#### [The task]
Locate the string "grids" in the records below. Copy every line where it occurs.

Recorded data
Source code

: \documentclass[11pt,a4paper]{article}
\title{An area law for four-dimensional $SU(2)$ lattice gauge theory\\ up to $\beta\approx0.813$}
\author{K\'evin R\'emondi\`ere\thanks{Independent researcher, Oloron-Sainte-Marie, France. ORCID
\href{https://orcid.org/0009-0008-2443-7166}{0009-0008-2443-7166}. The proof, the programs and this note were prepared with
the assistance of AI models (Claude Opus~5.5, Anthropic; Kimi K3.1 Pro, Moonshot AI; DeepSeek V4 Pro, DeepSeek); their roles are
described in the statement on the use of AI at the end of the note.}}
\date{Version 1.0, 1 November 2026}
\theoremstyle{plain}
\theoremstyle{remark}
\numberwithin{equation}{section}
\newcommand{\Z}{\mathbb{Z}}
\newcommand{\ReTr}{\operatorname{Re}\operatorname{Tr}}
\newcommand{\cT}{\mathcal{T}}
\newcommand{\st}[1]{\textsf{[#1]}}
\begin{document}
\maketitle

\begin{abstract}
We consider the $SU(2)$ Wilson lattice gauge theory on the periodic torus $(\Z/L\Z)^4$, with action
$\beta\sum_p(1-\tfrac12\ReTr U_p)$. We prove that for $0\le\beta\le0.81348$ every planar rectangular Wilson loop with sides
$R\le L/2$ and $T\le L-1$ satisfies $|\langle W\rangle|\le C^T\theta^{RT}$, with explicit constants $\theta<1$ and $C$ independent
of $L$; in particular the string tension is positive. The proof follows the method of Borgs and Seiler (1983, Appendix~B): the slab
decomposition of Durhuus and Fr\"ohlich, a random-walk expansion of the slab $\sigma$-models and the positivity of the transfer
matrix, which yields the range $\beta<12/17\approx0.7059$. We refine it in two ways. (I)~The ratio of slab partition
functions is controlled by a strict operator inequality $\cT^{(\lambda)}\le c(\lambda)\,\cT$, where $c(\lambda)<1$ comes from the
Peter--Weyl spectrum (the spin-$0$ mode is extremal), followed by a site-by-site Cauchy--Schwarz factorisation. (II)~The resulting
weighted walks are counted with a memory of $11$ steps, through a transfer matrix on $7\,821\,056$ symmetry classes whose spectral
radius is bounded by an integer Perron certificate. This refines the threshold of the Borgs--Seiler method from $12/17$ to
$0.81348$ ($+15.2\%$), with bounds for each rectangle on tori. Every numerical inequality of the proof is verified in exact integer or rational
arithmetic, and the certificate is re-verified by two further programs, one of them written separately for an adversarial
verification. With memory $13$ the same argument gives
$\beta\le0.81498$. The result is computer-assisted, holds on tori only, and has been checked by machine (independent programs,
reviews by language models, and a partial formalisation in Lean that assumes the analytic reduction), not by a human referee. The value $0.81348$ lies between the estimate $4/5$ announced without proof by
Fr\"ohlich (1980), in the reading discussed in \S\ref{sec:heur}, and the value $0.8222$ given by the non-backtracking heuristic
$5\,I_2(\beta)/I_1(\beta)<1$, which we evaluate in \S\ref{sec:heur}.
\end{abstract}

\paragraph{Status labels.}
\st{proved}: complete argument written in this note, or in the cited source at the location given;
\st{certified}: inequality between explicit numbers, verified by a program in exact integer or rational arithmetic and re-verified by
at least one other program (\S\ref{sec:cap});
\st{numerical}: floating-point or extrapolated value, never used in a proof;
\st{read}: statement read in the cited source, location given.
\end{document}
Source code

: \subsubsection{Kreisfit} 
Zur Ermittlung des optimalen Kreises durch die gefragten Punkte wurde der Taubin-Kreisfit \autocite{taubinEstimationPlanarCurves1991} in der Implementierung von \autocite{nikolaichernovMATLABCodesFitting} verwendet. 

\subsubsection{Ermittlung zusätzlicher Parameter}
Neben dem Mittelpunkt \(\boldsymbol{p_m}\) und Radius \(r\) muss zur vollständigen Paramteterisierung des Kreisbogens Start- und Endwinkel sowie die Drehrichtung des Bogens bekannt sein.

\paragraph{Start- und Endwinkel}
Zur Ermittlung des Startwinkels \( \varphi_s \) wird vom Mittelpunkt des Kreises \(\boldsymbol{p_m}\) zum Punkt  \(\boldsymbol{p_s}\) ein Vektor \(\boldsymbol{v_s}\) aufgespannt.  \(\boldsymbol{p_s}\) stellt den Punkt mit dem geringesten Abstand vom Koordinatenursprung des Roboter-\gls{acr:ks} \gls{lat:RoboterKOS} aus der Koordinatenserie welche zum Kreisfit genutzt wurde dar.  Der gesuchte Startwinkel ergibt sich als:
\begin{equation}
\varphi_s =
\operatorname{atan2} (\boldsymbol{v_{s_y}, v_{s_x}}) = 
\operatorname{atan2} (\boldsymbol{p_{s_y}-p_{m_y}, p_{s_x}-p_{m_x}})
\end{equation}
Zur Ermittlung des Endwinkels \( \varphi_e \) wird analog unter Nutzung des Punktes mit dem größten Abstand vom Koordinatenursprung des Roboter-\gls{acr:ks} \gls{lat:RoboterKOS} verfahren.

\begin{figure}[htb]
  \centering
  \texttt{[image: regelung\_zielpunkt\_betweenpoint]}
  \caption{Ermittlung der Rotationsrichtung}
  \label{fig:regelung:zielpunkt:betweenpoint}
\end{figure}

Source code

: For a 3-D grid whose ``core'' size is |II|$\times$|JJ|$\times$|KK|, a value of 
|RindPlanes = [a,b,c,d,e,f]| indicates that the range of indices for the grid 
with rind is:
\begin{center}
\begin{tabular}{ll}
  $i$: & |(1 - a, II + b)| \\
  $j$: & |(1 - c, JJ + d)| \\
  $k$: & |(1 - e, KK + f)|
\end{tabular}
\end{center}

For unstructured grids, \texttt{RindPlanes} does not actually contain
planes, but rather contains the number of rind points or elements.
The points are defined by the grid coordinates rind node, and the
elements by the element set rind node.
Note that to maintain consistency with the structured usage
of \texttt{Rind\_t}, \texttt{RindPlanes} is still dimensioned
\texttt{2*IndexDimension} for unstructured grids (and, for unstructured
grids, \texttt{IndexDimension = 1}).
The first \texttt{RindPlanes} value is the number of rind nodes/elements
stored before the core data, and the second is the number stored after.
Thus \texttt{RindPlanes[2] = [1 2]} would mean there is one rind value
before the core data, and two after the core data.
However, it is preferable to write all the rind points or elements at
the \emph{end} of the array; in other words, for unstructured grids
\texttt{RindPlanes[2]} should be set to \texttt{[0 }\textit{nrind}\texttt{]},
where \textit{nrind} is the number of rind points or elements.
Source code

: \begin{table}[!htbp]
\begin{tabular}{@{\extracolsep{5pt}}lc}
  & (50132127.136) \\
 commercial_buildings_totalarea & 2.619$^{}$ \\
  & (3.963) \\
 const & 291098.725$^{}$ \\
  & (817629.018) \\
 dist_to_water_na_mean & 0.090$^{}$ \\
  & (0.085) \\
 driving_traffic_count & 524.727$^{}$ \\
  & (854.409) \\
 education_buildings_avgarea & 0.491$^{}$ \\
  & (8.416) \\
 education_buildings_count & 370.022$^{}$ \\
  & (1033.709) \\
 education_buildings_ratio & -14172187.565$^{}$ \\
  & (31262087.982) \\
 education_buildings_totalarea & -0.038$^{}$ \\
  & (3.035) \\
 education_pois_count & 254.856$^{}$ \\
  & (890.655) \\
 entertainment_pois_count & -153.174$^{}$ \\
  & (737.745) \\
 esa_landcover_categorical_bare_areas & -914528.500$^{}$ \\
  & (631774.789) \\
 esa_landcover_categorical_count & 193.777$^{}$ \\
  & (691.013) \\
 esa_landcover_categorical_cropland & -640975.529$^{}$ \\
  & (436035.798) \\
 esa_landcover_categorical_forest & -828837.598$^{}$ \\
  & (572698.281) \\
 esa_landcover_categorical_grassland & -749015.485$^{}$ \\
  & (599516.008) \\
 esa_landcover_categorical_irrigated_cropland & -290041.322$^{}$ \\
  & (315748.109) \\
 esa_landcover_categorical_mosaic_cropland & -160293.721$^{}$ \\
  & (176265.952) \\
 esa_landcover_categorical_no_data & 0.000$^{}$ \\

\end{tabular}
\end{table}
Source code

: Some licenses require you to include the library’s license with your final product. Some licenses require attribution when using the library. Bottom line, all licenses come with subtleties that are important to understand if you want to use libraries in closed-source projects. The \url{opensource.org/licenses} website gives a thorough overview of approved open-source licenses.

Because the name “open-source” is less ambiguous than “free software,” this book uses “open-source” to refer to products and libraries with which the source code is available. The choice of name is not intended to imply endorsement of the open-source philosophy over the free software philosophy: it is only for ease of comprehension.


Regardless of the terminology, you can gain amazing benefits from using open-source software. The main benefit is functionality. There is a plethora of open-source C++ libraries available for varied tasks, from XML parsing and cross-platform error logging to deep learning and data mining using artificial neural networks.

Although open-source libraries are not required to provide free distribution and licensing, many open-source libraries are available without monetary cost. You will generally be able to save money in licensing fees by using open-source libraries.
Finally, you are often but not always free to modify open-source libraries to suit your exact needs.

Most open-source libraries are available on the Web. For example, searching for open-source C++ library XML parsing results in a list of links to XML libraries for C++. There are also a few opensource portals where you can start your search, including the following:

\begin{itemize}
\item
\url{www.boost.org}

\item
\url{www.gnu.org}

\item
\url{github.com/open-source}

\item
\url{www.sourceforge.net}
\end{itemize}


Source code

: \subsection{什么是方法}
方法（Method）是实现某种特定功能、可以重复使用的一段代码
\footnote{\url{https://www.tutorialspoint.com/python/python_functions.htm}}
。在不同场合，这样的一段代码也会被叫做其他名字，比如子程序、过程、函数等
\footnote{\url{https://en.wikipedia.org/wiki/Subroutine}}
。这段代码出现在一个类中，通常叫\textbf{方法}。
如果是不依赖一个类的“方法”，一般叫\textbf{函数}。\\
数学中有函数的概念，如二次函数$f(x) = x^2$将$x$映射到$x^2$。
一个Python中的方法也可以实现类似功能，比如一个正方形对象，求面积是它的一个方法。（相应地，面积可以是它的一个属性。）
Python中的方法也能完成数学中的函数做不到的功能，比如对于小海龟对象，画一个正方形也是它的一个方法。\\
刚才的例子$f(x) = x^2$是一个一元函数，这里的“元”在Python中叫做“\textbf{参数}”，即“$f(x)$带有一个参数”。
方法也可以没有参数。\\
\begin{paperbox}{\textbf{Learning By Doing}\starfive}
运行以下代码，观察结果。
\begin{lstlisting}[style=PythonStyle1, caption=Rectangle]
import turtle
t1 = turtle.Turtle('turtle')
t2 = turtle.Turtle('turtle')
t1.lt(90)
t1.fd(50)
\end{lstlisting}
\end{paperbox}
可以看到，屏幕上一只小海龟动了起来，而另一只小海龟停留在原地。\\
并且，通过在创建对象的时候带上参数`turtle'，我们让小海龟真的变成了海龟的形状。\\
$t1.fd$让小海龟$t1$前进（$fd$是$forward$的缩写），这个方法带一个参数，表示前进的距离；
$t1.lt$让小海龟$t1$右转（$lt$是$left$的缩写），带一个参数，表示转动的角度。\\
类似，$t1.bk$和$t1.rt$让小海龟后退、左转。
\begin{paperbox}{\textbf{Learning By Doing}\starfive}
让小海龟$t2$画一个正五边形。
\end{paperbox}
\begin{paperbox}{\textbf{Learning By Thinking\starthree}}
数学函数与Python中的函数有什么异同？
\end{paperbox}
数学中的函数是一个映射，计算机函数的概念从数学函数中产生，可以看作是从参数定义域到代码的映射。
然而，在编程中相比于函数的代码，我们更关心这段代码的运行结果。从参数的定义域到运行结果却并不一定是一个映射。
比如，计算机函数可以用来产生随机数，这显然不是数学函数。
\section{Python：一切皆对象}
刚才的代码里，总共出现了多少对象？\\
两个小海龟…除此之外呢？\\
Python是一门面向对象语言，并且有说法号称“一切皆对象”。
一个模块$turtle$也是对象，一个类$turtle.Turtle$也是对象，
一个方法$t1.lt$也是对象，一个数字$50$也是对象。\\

#### [Response to this task]
For unstructured grids, \texttt{RindPlanes} does not actually contain
\texttt{2*IndexDimension} for unstructured grids (and, for unstructured
grids, \texttt{IndexDimension = 1}).
the \emph{end} of the array; in other words, for unstructured grids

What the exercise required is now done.